▶ **EXERCISE**:
Beginning with the line that contains "Qisheng Lu, Aoyang" and ending with the line that contains "The result is", reproduce the lines of the entries below exactly, omitting pictures.

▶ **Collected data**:

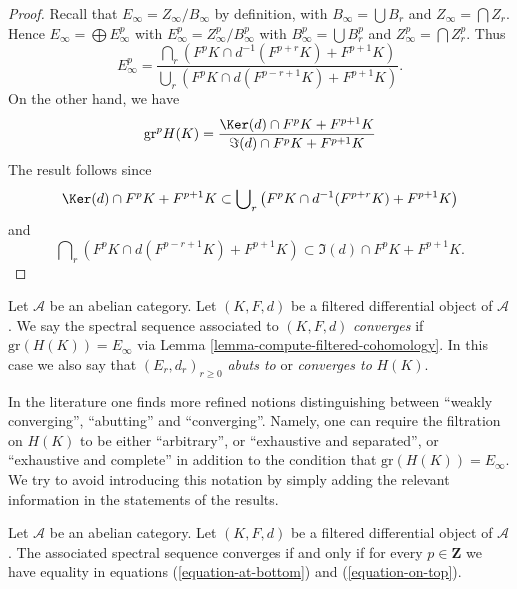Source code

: \begin{proof}
Recall that $E_\infty = Z_\infty/B_\infty$ by definition, with
$B_\infty = \bigcup B_r$ and $Z_\infty = \bigcap Z_r$. Hence
$E_\infty = \bigoplus E_\infty^p$ with $E_\infty^p = Z_\infty^p/B_\infty^p$
with $B_\infty^p = \bigcup B_r^p$ and $Z_\infty^p = \bigcap Z_r^p$. Thus
$$
E_\infty^p =
\frac{\bigcap_r (F^pK \cap d^{-1}(F^{p + r}K) + F^{p + 1}K)}
{\bigcup_r (F^pK \cap d(F^{p - r + 1}K) + F^{p + 1}K)}.
$$
On the other hand, we have
$$
\text{gr}^p H(K) =
\frac{\Ker(d) \cap F^pK + F^{p + 1}K}
{\Im(d) \cap F^pK + F^{p + 1}K}
$$
The result follows since
\begin{equation}
\label{equation-on-top}
\Ker(d) \cap F^pK + F^{p + 1}K
\subset
\bigcup\nolimits_r \left(F^pK \cap d^{-1}(F^{p + r}K) + F^{p + 1}K\right)
\end{equation}
and
\begin{equation}
\label{equation-at-bottom}
\bigcap\nolimits_r \left(F^pK \cap d(F^{p - r + 1}K) + F^{p + 1}K\right)
\subset
\Im(d) \cap F^pK + F^{p + 1}K.
\end{equation}
\end{proof}

\begin{definition}
\label{definition-filtered-differential-ss-converges}
Let $\mathcal{A}$ be an abelian category.
Let $(K, F, d)$ be a filtered differential object of $\mathcal{A}$.
We say the spectral sequence associated to $(K, F, d)$
{\it converges} if $\text{gr}(H(K)) = E_{\infty}$ via
Lemma \ref{lemma-compute-filtered-cohomology}.
In this case we also say that $(E_r, d_r)_{r \geq 0}$ {\it abuts to}
or {\it converges to} $H(K)$.
\end{definition}

\noindent
In the literature one finds more refined notions distinguishing between
``weakly converging'', ``abutting'' and ``converging''. Namely, one can
require the filtration on $H(K)$ to be either ``arbitrary'', or
``exhaustive and separated'', or ``exhaustive and complete'' in addition
to the condition that $\text{gr}(H(K)) = E_\infty$. We try to avoid introducing
this notation by simply adding the relevant information in the statements
of the results.

\begin{lemma}
\label{lemma-filtered-differential-ss-converges}
Let $\mathcal{A}$ be an abelian category.
Let $(K, F, d)$ be a filtered differential object of $\mathcal{A}$.
The associated spectral sequence converges if and only if for every
$p \in \mathbf{Z}$ we have equality in equations
(\ref{equation-at-bottom}) and (\ref{equation-on-top}).
\end{lemma}

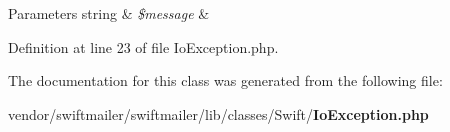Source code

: \begin{DoxyParams}[1]{Parameters}
string & {\em \$message} & \\
\hline
\end{DoxyParams}


Definition at line 23 of file Io\+Exception.\+php.



The documentation for this class was generated from the following file\+:\begin{DoxyCompactItemize}
\item 
vendor/swiftmailer/swiftmailer/lib/classes/\+Swift/{\bf Io\+Exception.\+php}\end{DoxyCompactItemize}
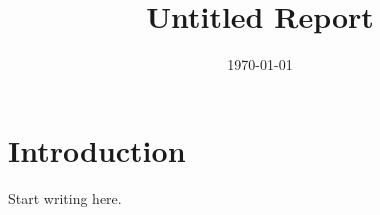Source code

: \documentclass[11pt]{report}
\title{Untitled Report}
\author{}
\date{\today}
\begin{document}
\maketitle
\tableofcontents

\chapter{Introduction}

Start writing here.
\end{document}

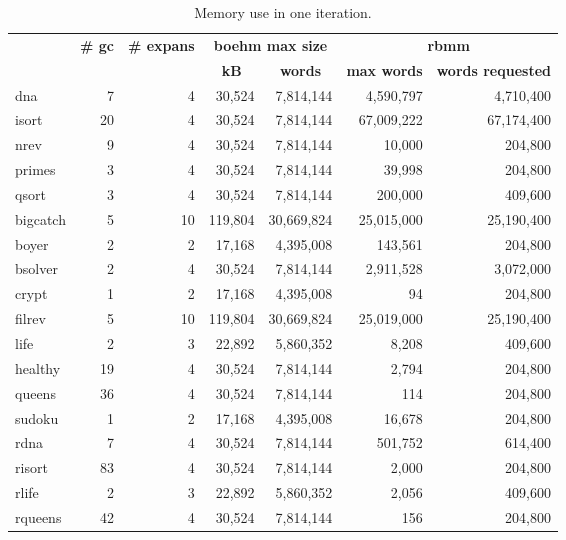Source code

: \documentclass{tlp}
\begin{document}
\begin{table}
  \centering
  \scriptsize
  \caption{Memory use in one iteration.}
  \begin{tabular}{|l|*{6}{r|}}
    \hline
    \hline
    \multirow{2}{*}{} & \multicolumn{1}{c|}{\textbf{\# gc}}
    & \multicolumn{1}{c|}{\textbf{\# expans}}
    & \multicolumn{2}{c|}{\multirow{1}{*}{\textbf{boehm max size}}}
    & \multicolumn{2}{c|}{\textbf{rbmm}} \\
    & & & \multicolumn{1}{c|}{\textbf{kB}}
    & \multicolumn{1}{c|}{\textbf{words}}
    & \multicolumn{1}{c|}{\textbf{max words}}
    & \multicolumn{1}{c|}{\textbf{words requested}}\\
    \hline
    dna                &  7 &  4 &  30,524 &  7,814,144 &  4,590,797 &  4,710,400\\
    isort              & 20 &  4 &  30,524 &  7,814,144 & 67,009,222 & 67,174,400\\
    nrev               &  9 &  4 &  30,524 &  7,814,144 &     10,000 &    204,800\\
    primes             &  3 &  4 &  30,524 &  7,814,144 &     39,998 &    204,800\\
    qsort              &  3 &  4 &  30,524 &  7,814,144 &    200,000 &    409,600\\
    \hline
    bigcatch           &  5 & 10 & 119,804 & 30,669,824 & 25,015,000 & 25,190,400\\
    boyer              &  2 &  2 &  17,168 &  4,395,008 &    143,561 &    204,800\\
    bsolver            &  2 &  4 &  30,524 &  7,814,144 &  2,911,528 &  3,072,000\\
    crypt              &  1 &  2 &  17,168 &  4,395,008 &         94 &    204,800\\
    filrev             &  5 & 10 & 119,804 & 30,669,824 & 25,019,000 & 25,190,400\\
    life               &  2 &  3 &  22,892 &  5,860,352 &      8,208 &    409,600\\
    healthy            & 19 &  4 &  30,524 &  7,814,144 &      2,794 &    204,800\\
    queens             & 36 &  4 &  30,524 &  7,814,144 &        114 &    204,800\\
    sudoku             &  1 &  2 &  17,168 &  4,395,008 &     16,678 &    204,800\\
    \hline
    rdna               &  7 &  4 &  30,524 &  7,814,144 &    501,752 &    614,400\\
    risort             & 83 &  4 &  30,524 &  7,814,144 &      2,000 &    204,800\\
    rlife              &  2 &  3 &  22,892 &  5,860,352 &      2,056 &    409,600\\
    rqueens            & 42 &  4 &  30,524 &  7,814,144 &        156 &    204,800\\
    \hline
    \hline
  \end{tabular}
  \scriptsize
  \label{table:experiment:boehmdata}
  \normalsize
\end{table}
\end{document}
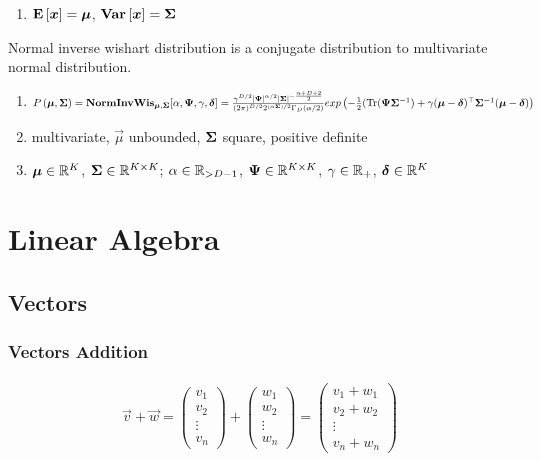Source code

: \begin{description}[leftmargin=0cm]
\begin{enumerate}
		\item $\mathbf{E}\left[\boldsymbol{x}\right]=\boldsymbol{\mu}$, $\mathbf{Var}\left[\boldsymbol{x}\right]=\mathbf{\Sigma}$
	\end{enumerate}
\item[Normal Inverse Wishart] Normal inverse wishart distribution is a conjugate distribution to multivariate normal distribution.
	\begin{enumerate}
		\item $\P{\vec{\mu},\cov}=\NIW_{\vec{\mu},\cov}[\al,\vec{\Ps},\ga,\vec{\de}] \\ =\frac{\ga^{D/2}\det{\vec{\Ps}}^{\al/2}\det{\cov}^{-\frac{\al+D+2}{2}}}{(2\pi)^{D/2}2^{(\al\cov)/2}\Ga_D(\al/2)}\e{-\frac{1}{2}(\Tr(\vec{\Ps}\cov\inv)+\ga(\vec{\mu}-\vec{\de})\T\cov\inv(\vec{\mu}-\vec{\de})}$
		\item multivariate, $\vec{\mu}$ unbounded, $\mathbf{\Sigma}$ square, positive definite
		\item $\boldsymbol{\mu} \in \mathbb{R}^K$, $\mathbf{\Sigma} \in \mathbb{R}^{K \times K}$; $\alpha \in \mathbb{R}_{>D-1}$, $\boldsymbol{\Psi} \in \mathbb{R}^{K \times K}$, $\gamma \in \mathbb{R}_+$, $\boldsymbol{\delta} \in \mathbb{R}^K$
	\end{enumerate}
\end{description}

\section{Linear Algebra}
\label{section2.2}

\subsection{Vectors}

\subsubsection*{Vectors Addition}

\begin{align*}
	\vec{v}+\vec{w}=\begin{pmatrix}
	v_1 \\ v_2 \\ \vdots \\ v_n
	\end{pmatrix}+\begin{pmatrix}
	w_1 \\ w_2 \\ \vdots \\ w_n
	\end{pmatrix}=\begin{pmatrix}
	v_1+w_1 \\ v_2+w_2 \\ \vdots \\ v_n+w_n
	\end{pmatrix}
\end{align*}

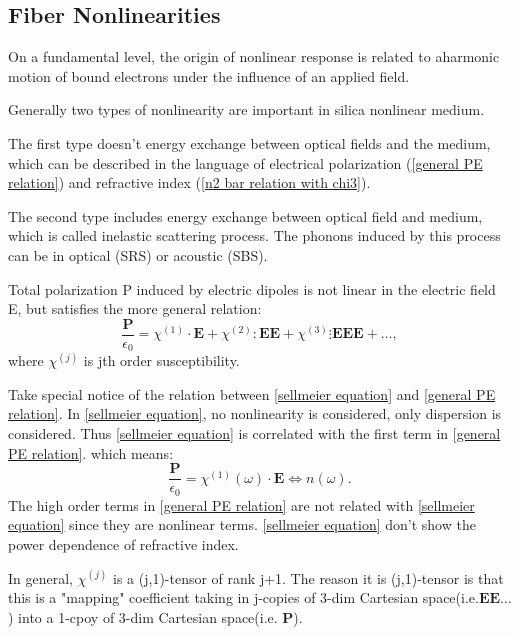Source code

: \documentclass[12pt]{extarticle}
\numberwithin{equation}{section}
\numberwithin{figure}{section}
\numberwithin{table}{section}
\newcommand{\<}{\langle}
\renewcommand{\>}{\rangle}
\theoremstyle{definition}
\newcommand{\SubItem}[1]{
    {\setlength\itemindent{15pt} \item[-] #1}
}
\begin{document}
    \subsection{Fiber Nonlinearities}
        \begin{itemize}
            \item On a fundamental level, the origin of nonlinear response is related to aharmonic motion of bound electrons under the influence of an applied field.
            \item Generally two types of nonlinearity are important in silica nonlinear medium. 
                \SubItem{The first type doesn't energy exchange between optical fields and the medium, which can be described in the language of electrical polarization (\autoref{general PE relation}) and refractive index (\autoref{n2 bar relation with chi3}).}
                \SubItem{The second type includes energy exchange between optical field and medium, which is called inelastic scattering process. The phonons induced by this process can be in optical (SRS) or acoustic (SBS).}
            \item Total polarization P induced by electric dipoles is not linear in the electric field E, but satisfies the more general relation:
                \begin{equation}
                    \frac{\boldsymbol{P}}{\epsilon_0} = \chi^{(1)} \cdot \boldsymbol{E} + \chi^{(2)} : \boldsymbol{EE} + \chi^{(3)} \vdots \boldsymbol{EEE} + \dots,
                    \label{general PE relation}
                \end{equation}
                where $\chi^{(j)}$ is jth order susceptibility. 
                \SubItem{Take special notice of the relation between \autoref{sellmeier equation} and \autoref{general PE relation}. In \autoref{sellmeier equation}, no nonlinearity is considered, only dispersion is considered. Thus \autoref{sellmeier equation} is correlated with the first term in \autoref{general PE relation}. which means:
                    \begin{equation}
                        \frac{\boldsymbol{P}}{\epsilon_0} = \chi^{(1)}(\omega) \cdot \boldsymbol{E} \iff n(\omega).
                    \end{equation}
                    The high order terms in \autoref{general PE relation} are not related with \autoref{sellmeier equation} since they are nonlinear terms. \autoref{sellmeier equation} don't show the power dependence of refractive index.
                }
                \SubItem{In general, $\chi^{(j)}$ is a (j,1)-tensor\cite{noauthor_tensor_2019} of rank j+1. The reason it is (j,1)-tensor is that this is a "mapping" coefficient taking in j-copies of 3-dim Cartesian space(i.e.$\boldsymbol{EE\dots}$) into a 1-cpoy of 3-dim Cartesian space(i.e. $\boldsymbol{P}$).}

\end{itemize}
\end{document}
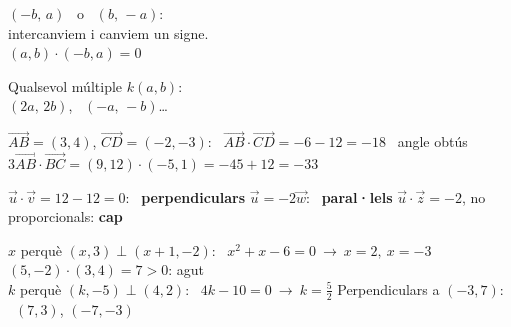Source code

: \documentclass[11pt,a4paper]{article}
\newcommand{\comic}{\fontfamily{ComicNeue-TLF}\selectfont}
\newcommand{\nota}[1]{{\comic\small\color{fmex!85!black}#1}}
\newcommand{\vect}[1]{\overrightarrow{#1}}
\begin{document}
\vfill
\begin{tcbraster}[raster columns=2,raster equal height,raster column skip=10pt]
\begin{tcolorbox}[fmbase,colback=fmK!8,colframe=fmK,coltitle=white,title={Perpendicular a $(a,b)$}]
\begin{minipage}[c]{0.55\linewidth}$(-b,\,a)$ \ o \ $(b,\,-a)$:\\ intercanviem i canviem un signe.\\[2pt] \small$(a,b)\cdot(-b,a)=0$\end{minipage}\hfill
\begin{minipage}[c]{0.4\linewidth}\centering{}\end{minipage}
\end{tcolorbox}
\begin{tcolorbox}[fmbase,colback=fmB!8,colframe=fmB,coltitle=white,title={Paral·lel a $(a,b)$}]
Qualsevol múltiple $k(a,b)$:\\ $(2a,\,2b)$, \ $(-a,\,-b)$\dots
\end{tcolorbox}
\end{tcbraster}

\vfill
\begin{exemple}[Exemple: \ $A(2,-1)$, $B(5,3)$, $C(0,4)$, $D(-2,1)$]
$\vect{AB}=(3,4)$, $\vect{CD}=(-2,-3)$: \ $\vect{AB}\cdot\vect{CD}=-6-12=\boxed{-18}$ \ \nota{angle obtús}\\[3pt]
$3\vect{AB}\cdot\vect{BC}=(9,12)\cdot(-5,1)=-45+12=\boxed{-33}$
\end{exemple}

\vfill
\begin{exemple}[Exemple: \ $\vec u=(4,-6)$ amb $\vec v=(3,2)$, $\vec w=(-2,3)$, $\vec z=(1,1)$]
$\vec u\cdot\vec v=12-12=0$: \ \textbf{perpendiculars} \qquad $\vec u=-2\vec w$: \ \textbf{paral·lels} \qquad $\vec u\cdot\vec z=-2$, no proporcionals: \textbf{cap}
\end{exemple}

\vfill
\begin{exemple}[Exemples]
$x$ perquè $(x,3)\perp(x+1,-2)$: \ $x^2+x-6=0\ \to\ x=2,\ x=-3$ \qquad $(5,-2)\cdot(3,4)=7>0$: agut\\[4pt]
$k$ perquè $(k,-5)\perp(4,2)$: \ $4k-10=0\ \to\ k=\frac52$ \qquad Perpendiculars a $(-3,7)$: \ $(7,3)$, $(-7,-3)$
\end{exemple}
\end{document}
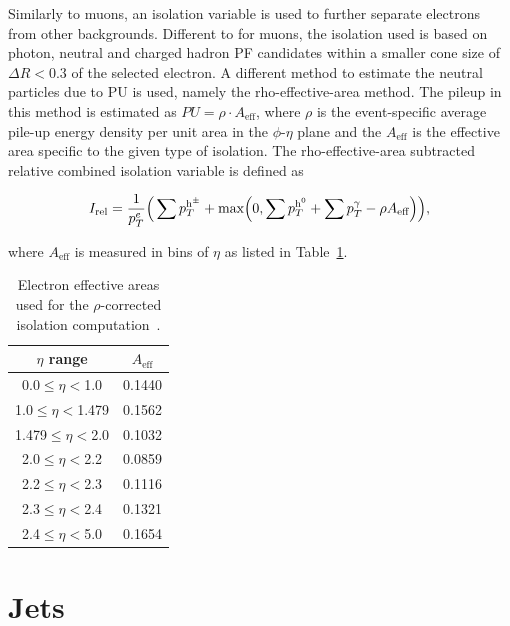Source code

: Similarly to muons, an isolation variable is used to further separate electrons from other backgrounds.
Different to for muons, the isolation used is based on photon, neutral and charged hadron \ac{PF} candidates within a smaller cone size of $\Delta R<0.3$ of the selected electron.
A different method to estimate the neutral particles due to \ac{PU} is used, namely the rho-effective-area method. 
The pileup in this method is estimated as $PU=\rho\cdot A_{\text{eff}}$, where $\rho$ is the event-specific average pile-up energy density per unit area in the $\phi$-$\eta$ plane and the $A_{\text{eff}}$ is the effective area specific to the given type of isolation. 
The rho-effective-area subtracted relative combined isolation variable is defined as

\begin{equation}
\label{eqn:electron_reliso_rho}
I_{\text{rel}} = \frac{1}{p_{T}^{e}} \Big( \sum p_{T}^{\text{h}^{\pm}} + \text{max}\Big( 0, \sum p_{T}^{\text{h}^0} + \sum p_{T}^{\gamma} - \rho A_{\text{eff}} \Big) \Big),
\end{equation}

where $A_{\text{eff}}$ is measured in bins of $\eta$ as listed in Table~\ref{tab:EleEA}.

\begin{table}[htb]
\begin{center}
\begin{tabular}{|c|c|}
\hline
$\eta$ range & $A_{\text{eff}}$ \\
\hline
\hline
0.0$\leq\eta<$1.0   &  0.1440 \\
1.0$\leq\eta<$1.479 &  0.1562 \\
1.479$\leq\eta<$2.0 &  0.1032 \\
2.0$\leq\eta<$2.2   &  0.0859 \\
2.2$\leq\eta<$2.3   &  0.1116 \\
2.3$\leq\eta<$2.4   &  0.1321 \\
2.4$\leq\eta<$5.0   &  0.1654 \\
\hline
\end{tabular}
\end{center}
\caption{
 Electron effective areas used for the $\rho$-corrected isolation computation~\cite{CMS:2015xaf}.
}
\label{tab:EleEA}
\end{table}

\section{Jets}

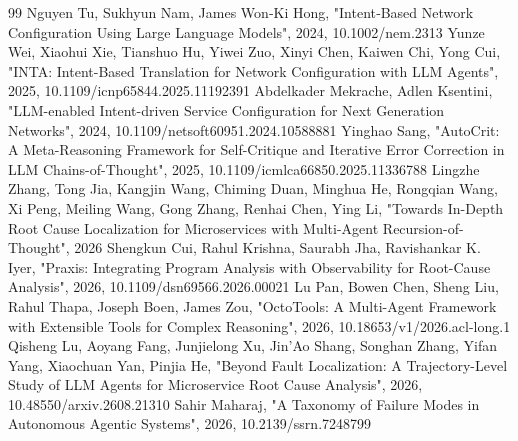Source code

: \documentclass[conference]{IEEEtran}
\begin{document}
\begin{thebibliography}{99}
 Nguyen Tu, Sukhyun Nam, James Won‐Ki Hong, "Intent‐Based Network Configuration Using Large Language Models", 2024, 10.1002/nem.2313
 Yunze Wei, Xiaohui Xie, Tianshuo Hu, Yiwei Zuo, Xinyi Chen, Kaiwen Chi, Yong Cui, "INTA: Intent-Based Translation for Network Configuration with LLM Agents", 2025, 10.1109/icnp65844.2025.11192391
 Abdelkader Mekrache, Adlen Ksentini, "LLM-enabled Intent-driven Service Configuration for Next Generation Networks", 2024, 10.1109/netsoft60951.2024.10588881
 Yinghao Sang, "AutoCrit: A Meta-Reasoning Framework for Self-Critique and Iterative Error Correction in LLM Chains-of-Thought", 2025, 10.1109/icmlca66850.2025.11336788
 Lingzhe Zhang, Tong Jia, Kangjin Wang, Chiming Duan, Minghua He, Rongqian Wang, Xi Peng, Meiling Wang, Gong Zhang, Renhai Chen, Ying Li, "Towards In-Depth Root Cause Localization for Microservices with Multi-Agent Recursion-of-Thought", 2026
 Shengkun Cui, Rahul Krishna, Saurabh Jha, Ravishankar K. Iyer, "Praxis: Integrating Program Analysis with Observability for Root-Cause Analysis", 2026, 10.1109/dsn69566.2026.00021
 Lu Pan, Bowen Chen, Sheng Liu, Rahul Thapa, Joseph Boen, James Zou, "OctoTools: A Multi-Agent Framework with Extensible Tools for Complex Reasoning", 2026, 10.18653/v1/2026.acl-long.1
 Qisheng Lu, Aoyang Fang, Junjielong Xu, Jin'Ao Shang, Songhan Zhang, Yifan Yang, Xiaochuan Yan, Pinjia He, "Beyond Fault Localization: A Trajectory-Level Study of LLM Agents for Microservice Root Cause Analysis", 2026, 10.48550/arxiv.2608.21310
 Sahir Maharaj, "A Taxonomy of Failure Modes in Autonomous Agentic Systems", 2026, 10.2139/ssrn.7248799
\end{thebibliography}
\end{document}
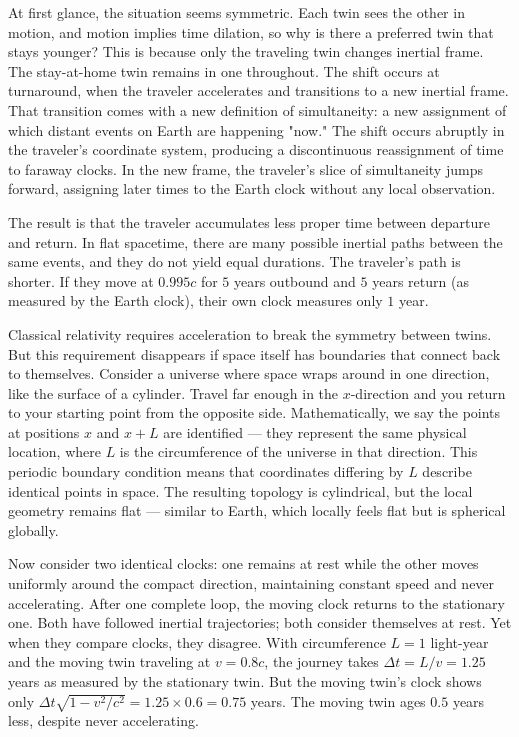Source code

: At first glance, the situation seems symmetric. Each twin sees the other in motion, and motion implies time dilation, so why is there a preferred twin that stays younger? This is because only the traveling twin changes inertial frame. The stay-at-home twin remains in one throughout. The shift occurs at turnaround, when the traveler accelerates and transitions to a new inertial frame. That transition comes with a new definition of simultaneity: a new assignment of which distant events on Earth are happening "now." The shift occurs abruptly in the traveler's coordinate system, producing a discontinuous reassignment of time to faraway clocks. In the new frame, the traveler's slice of simultaneity jumps forward, assigning later times to the Earth clock without any local observation. 

The result is that the traveler accumulates less proper time between departure and return. In flat spacetime, there are many possible inertial paths between the same events, and they do not yield equal durations. The traveler's path is shorter. If they move at $0.995c$ for $5$ years outbound and $5$ years return (as measured by the Earth clock), their own clock measures only $1$ year. 

Classical relativity requires acceleration to break the symmetry between twins. But this requirement disappears if space itself has boundaries that connect back to themselves. Consider a universe where space wraps around in one direction, like the surface of a cylinder. Travel far enough in the $x$-direction and you return to your starting point from the opposite side. Mathematically, we say the points at positions $x$ and $x + L$ are identified — they represent the same physical location, where $L$ is the circumference of the universe in that direction. This periodic boundary condition means that coordinates differing by $L$ describe identical points in space. The resulting topology is cylindrical, but the local geometry remains flat — similar to Earth, which locally feels flat but is spherical globally.

Now consider two identical clocks: one remains at rest while the other moves uniformly around the compact direction, maintaining constant speed and never accelerating. After one complete loop, the moving clock returns to the stationary one. Both have followed inertial trajectories; both consider themselves at rest. Yet when they compare clocks, they disagree. With circumference $L = 1$ light-year and the moving twin traveling at $v = 0.8c$, the journey takes $\Delta t = L/v = 1.25$ years as measured by the stationary twin. But the moving twin's clock shows only $\Delta t \sqrt{1 - v^2/c^2} = 1.25 \times 0.6 = 0.75$ years. The moving twin ages $0.5$ years less, despite never accelerating.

▶ **RESPONSE AREA**:
 Qisheng Lu, Aoyang Fang, Junjielong Xu, Jin'Ao Shang, Songhan Zhang, Yifan Yang, Xiaochuan Yan, Pinjia He, "Beyond Fault Localization: A Trajectory-Level Study of LLM Agents for Microservice Root Cause Analysis", 2026, 10.48550/arxiv.2608.21310
 Sahir Maharaj, "A Taxonomy of Failure Modes in Autonomous Agentic Systems", 2026, 10.2139/ssrn.7248799
\end{thebibliography}
\end{document}
Source code

: At first glance, the situation seems symmetric. Each twin sees the other in motion, and motion implies time dilation, so why is there a preferred twin that stays younger? This is because only the traveling twin changes inertial frame. The stay-at-home twin remains in one throughout. The shift occurs at turnaround, when the traveler accelerates and transitions to a new inertial frame. That transition comes with a new definition of simultaneity: a new assignment of which distant events on Earth are happening "now." The shift occurs abruptly in the traveler's coordinate system, producing a discontinuous reassignment of time to faraway clocks. In the new frame, the traveler's slice of simultaneity jumps forward, assigning later times to the Earth clock without any local observation. 

The result is that the traveler accumulates less proper time between departure and return. In flat spacetime, there are many possible inertial paths between the same events, and they do not yield equal durations. The traveler's path is shorter. If they move at $0.995c$ for $5$ years outbound and $5$ years return (as measured by the Earth clock), their own clock measures only $1$ year. 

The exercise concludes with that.